Les débuts de la société coopérative ­d’intérêt collectif (Scic) « bretonne et solidaire », qui aujourd’hui réunit 23 salariés, remontent à mars 2020 alors qu’éclate la pandémie. Solidaires Côtes-d’Armor dénonce alors le « scandale d’État » que sont la fermeture et la délocalisation en Tunisie, en 2018, de l’usine de masques Honeywell, à Plaintel, et appelle à la création d’une coopérative pour reprendre l’activité. « Le gouvernement est alors empêtré dans ses contradictions. Face à l’incurie, il fallait une mobilisation », explique Serge Le Quéau, de Solidaires 22. Attac fait dès lors office de « fédérateur » entre les organisations, explique le syndicaliste. Un comité ­national de soutien à la Scic se crée, une pétition est lancée et les citoyens se mobilisent. « Pourquoi on a soutenu ce projet ? Vu le résultat, ça paraît évident ! On était, nous, en train de monter le collectif Plus jamais ça ! Et cette coopérative, c’est une initiative très concrète de ce que nous défendons », adoube Simon Duteil (Solidaires). En janvier, les représentants des organisations signaient une tribune dans le JDD, avec un mot d’ordre : « Il n’y aura pas d’emplois sur une planète morte. » Le collectif s’attable ensuite autour d’un « plan de sortie de crise » du Covid. « On vient de cultures et de combats différents et on trouve de plus en plus de points communs. On est aussi de plus en plus francs sur nos désaccords », observe aujourd’hui Cédric Gervet, de Greenpeace France. Les membres multiplient depuis les propositions et les visites sur le terrain. Site de la raffinerie de Total à Grandpuits, ferme bio en Loire-Atlantique, papeterie de Chapelle Darblay… Là aussi, le problème est bien le « besoin ­d’engagement de l’État », selon Marie ­Buisson (CGT), qui parle d’aller au-devant de « solutions qui passent par l’expérience des travailleurs qui connaissent le mieux les bonnes conditions de fabrication, la manière de s’organiser… ». Le leitmotiv : être sur « des histoires inspirantes, afin de formuler des propositions irriguant le débat public », complète Cédric Gervet.
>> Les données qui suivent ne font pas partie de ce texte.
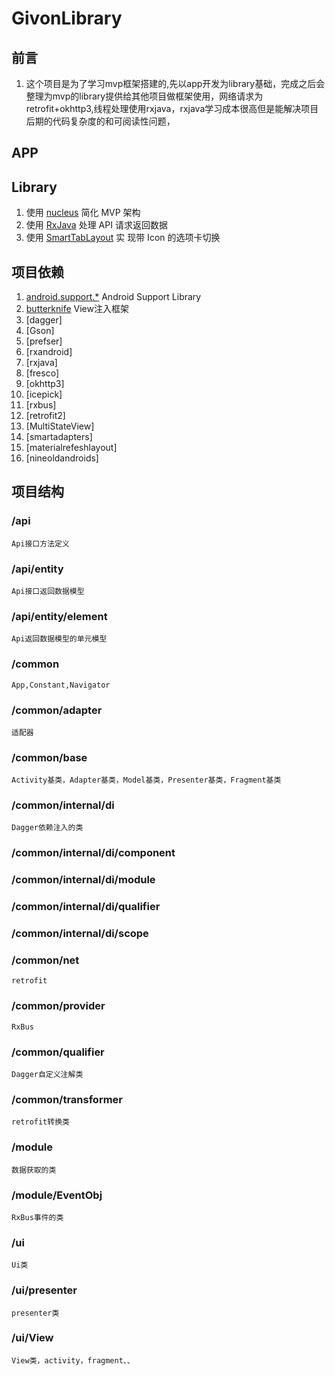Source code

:# GivonLibrary
##  前言
1. 这个项目是为了学习mvp框架搭建的,先以app开发为library基础，完成之后会整理为mvp的library提供给其他项目做框架使用，网络请求为retrofit+okhttp3,线程处理使用rxjava，rxjava学习成本很高但是能解决项目后期的代码复杂度的和可阅读性问题，


## APP
## Library
1. 使用 [nucleus](https://github.com/konmik/nucleus) 简化 MVP 架构
2. 使用 [RxJava](https://github.com/ReactiveX/RxJava) 处理 API 请求返回数据
3. 使用 [SmartTabLayout](https://github.com/ogaclejapan/SmartTabLayout) 实
现带 Icon 的选项卡切换

##  项目依赖
1. [android.support.*](https://developer.android.com/tools/support-library/index.html) Android Support Library
2. [butterknife](https://github.com/JakeWharton/butterknife) View注入框架
3. [dagger]
4. [Gson]
5. [prefser]
6. [rxandroid]
7. [rxjava]
8. [fresco]
9. [okhttp3]
10. [icepick]
11. [rxbus]
12. [retrofit2]
13. [MultiStateView]
14. [smartadapters]
15. [materialrefeshlayout]
16. [nineoldandroids]

##  项目结构
### /api
	Api接口方法定义
### /api/entity
	Api接口返回数据模型
### /api/entity/element
	Api返回数据模型的单元模型
### /common
	App,Constant,Navigator
### /common/adapter
	适配器
### /common/base
	Activity基类，Adapter基类，Model基类，Presenter基类，Fragment基类
### /common/internal/di
	Dagger依赖注入的类
### /common/internal/di/component
### /common/internal/di/module
### /common/internal/di/qualifier
### /common/internal/di/scope
### /common/net
	retrofit
### /common/provider
	RxBus
### /common/qualifier
	Dagger自定义注解类
### /common/transformer
	retrofit转换类
### /module
	数据获取的类
### /module/EventObj
	RxBus事件的类
### /ui
	Ui类
### /ui/presenter
	presenter类
### /ui/View
	View类，activity，fragment、、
La Coop des masques en est un parfait exemple. Depuis sa mise en route en novembre, après une création en quatrième vitesse dès la mi-juin, les deux machines, impressionnantes d’efficacité – et fabriquées à Saint-Étienne –, tournent à plein régime. L’objectif : produire 45 millions de masques par an avec l’idée d’être ­calibré pour « l’après », en ne misant pas sur le « besoin éphémère » et en approvisionnant des secteurs professionnels qui n’ont « plus envie de se retrouver à cours de masques », explique Guy Hascoët, à la tête des ­sociétaires. Dans le lot, l’hôpital de ­Guingamp­, mais aussi plus largement 21 catégories de métiers en Bretagne (­sanitaire et social, agroalimentaire, énergie, etc.). « Souveraineté alimentaire et souveraineté sanitaire ont la même logique. Ici, il y a des actes. On crée de l’emploi et on produit des masques pour le territoire », s’enthousiasme Nicolas Girod (Confédération paysanne). Douze salariés sont en phase de recrutement. Notamment pour encadrer la machine installée le 6 juillet qui fabriquera, dès septembre et 24 heures/24, le tissu filtrant « meltblown », jusqu’ici non produit en France. Pour Alma ­Dufour (Amis de la Terre), si « la pandémie a forcé tout le monde à se poser la question de l’origine de la production » et si « le gouvernement a juré qu’il allait relocaliser la production », « les actes ne suivent pas » : « Les masques qui concurrencent la Scic viennent de Chine, dont le mix électrique est extrêmement dépendant du charbon. Il y a donc un vrai lien entre relocalisation et environnement, un moyen de réconcilier aussi social et écologie. »

« Ce modèle de production est une réponse à la crise »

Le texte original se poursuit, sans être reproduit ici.